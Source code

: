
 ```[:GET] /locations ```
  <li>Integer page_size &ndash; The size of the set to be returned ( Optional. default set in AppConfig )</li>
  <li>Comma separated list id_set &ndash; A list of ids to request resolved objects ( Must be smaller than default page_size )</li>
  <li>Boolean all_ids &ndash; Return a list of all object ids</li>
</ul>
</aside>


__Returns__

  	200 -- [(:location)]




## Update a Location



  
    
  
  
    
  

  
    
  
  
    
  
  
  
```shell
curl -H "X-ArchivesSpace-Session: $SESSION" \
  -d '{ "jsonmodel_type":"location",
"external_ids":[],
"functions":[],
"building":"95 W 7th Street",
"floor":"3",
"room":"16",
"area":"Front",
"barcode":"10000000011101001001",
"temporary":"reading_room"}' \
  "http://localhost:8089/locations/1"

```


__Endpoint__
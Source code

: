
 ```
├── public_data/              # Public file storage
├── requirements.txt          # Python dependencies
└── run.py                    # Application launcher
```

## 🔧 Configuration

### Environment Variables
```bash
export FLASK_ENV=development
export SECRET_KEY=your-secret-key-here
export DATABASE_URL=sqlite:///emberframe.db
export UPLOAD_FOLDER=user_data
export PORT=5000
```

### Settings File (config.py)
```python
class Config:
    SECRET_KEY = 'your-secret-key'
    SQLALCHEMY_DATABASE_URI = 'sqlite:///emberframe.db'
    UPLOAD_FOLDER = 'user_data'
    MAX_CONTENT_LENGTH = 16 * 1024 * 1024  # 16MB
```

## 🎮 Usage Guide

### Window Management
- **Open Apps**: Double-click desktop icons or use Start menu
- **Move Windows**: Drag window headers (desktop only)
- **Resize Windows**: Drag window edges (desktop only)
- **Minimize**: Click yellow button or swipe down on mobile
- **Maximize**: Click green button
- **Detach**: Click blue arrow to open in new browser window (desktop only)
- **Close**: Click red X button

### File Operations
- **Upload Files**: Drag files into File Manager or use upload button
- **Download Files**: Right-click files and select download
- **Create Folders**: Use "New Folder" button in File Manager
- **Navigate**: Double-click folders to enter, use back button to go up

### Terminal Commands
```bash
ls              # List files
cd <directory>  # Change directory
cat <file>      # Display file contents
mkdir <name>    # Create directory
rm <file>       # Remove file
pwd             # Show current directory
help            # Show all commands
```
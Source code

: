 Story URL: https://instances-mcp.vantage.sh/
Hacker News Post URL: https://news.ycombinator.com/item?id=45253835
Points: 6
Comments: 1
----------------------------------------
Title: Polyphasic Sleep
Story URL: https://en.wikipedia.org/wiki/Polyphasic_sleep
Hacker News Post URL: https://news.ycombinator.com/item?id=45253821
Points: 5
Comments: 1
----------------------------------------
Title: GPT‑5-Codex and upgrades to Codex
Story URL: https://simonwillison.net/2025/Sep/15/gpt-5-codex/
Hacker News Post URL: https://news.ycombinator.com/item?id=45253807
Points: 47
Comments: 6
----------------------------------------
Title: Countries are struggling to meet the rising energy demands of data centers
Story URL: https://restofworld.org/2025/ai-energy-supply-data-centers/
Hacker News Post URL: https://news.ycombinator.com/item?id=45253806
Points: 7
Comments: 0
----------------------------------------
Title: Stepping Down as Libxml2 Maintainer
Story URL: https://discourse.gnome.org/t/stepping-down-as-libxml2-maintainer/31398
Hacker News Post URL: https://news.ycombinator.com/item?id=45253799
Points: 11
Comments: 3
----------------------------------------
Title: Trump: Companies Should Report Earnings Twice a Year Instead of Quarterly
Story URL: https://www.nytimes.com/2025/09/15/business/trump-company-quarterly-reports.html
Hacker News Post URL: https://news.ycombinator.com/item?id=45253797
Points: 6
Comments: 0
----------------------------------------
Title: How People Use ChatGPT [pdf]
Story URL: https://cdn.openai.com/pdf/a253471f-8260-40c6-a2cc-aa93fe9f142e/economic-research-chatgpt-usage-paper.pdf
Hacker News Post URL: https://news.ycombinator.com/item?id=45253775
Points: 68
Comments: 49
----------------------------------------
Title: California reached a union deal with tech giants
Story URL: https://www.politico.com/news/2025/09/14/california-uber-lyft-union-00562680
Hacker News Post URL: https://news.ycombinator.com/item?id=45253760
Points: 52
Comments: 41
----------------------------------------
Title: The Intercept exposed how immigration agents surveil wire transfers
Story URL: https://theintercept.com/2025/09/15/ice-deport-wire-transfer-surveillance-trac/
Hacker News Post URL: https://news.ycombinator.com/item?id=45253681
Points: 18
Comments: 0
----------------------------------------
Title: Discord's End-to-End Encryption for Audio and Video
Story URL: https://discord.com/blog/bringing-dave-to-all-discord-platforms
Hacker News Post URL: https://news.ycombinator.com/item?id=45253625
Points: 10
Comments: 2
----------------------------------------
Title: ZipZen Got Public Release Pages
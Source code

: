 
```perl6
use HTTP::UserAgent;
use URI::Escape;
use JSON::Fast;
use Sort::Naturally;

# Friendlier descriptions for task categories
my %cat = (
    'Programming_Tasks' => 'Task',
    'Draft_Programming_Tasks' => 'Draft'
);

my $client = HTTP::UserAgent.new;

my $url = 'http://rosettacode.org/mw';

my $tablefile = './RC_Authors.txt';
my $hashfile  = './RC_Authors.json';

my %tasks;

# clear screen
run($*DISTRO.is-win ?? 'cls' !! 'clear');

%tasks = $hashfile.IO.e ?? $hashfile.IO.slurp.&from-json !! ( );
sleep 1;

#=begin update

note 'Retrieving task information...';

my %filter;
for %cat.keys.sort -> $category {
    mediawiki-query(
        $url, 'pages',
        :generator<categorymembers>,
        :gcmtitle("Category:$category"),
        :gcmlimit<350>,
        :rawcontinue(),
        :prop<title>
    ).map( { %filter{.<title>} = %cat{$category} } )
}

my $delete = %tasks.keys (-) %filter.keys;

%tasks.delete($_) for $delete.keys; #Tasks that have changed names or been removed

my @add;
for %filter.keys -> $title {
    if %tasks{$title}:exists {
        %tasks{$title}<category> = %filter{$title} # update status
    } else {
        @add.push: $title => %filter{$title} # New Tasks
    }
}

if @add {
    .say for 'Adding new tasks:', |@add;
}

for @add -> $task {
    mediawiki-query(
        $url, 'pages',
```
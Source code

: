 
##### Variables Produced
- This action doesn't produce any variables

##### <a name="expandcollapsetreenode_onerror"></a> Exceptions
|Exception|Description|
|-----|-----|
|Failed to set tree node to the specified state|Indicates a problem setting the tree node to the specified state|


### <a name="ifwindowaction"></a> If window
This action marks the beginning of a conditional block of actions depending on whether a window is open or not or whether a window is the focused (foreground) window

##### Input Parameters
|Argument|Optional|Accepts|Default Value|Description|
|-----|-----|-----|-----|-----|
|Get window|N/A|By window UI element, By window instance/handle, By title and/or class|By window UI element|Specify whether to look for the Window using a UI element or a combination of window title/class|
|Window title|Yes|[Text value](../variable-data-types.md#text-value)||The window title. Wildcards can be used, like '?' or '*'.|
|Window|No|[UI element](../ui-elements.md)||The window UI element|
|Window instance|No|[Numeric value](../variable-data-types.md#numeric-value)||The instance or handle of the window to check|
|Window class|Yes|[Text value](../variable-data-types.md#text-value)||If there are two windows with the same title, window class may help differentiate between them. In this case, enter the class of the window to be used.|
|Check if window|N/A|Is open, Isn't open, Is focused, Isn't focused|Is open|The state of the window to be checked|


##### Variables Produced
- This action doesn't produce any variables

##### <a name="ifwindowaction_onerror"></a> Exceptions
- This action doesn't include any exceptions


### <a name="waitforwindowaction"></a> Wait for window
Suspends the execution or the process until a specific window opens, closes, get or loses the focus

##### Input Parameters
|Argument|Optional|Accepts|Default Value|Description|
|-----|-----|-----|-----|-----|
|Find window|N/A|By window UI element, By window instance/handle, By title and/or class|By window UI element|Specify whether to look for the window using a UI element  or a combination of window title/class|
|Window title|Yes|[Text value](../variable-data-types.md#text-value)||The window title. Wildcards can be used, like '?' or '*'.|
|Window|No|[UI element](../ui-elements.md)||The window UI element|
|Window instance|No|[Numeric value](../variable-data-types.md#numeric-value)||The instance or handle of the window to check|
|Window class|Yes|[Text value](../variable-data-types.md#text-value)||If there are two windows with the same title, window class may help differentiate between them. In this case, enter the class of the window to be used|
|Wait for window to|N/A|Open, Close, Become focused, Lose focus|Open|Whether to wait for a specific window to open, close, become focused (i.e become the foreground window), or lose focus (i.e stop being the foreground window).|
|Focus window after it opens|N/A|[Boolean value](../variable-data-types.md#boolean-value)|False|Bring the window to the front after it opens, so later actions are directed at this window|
====================
The number of lines in the listing above that contain "filter" is all that should be stated.

ANSWER BOX
6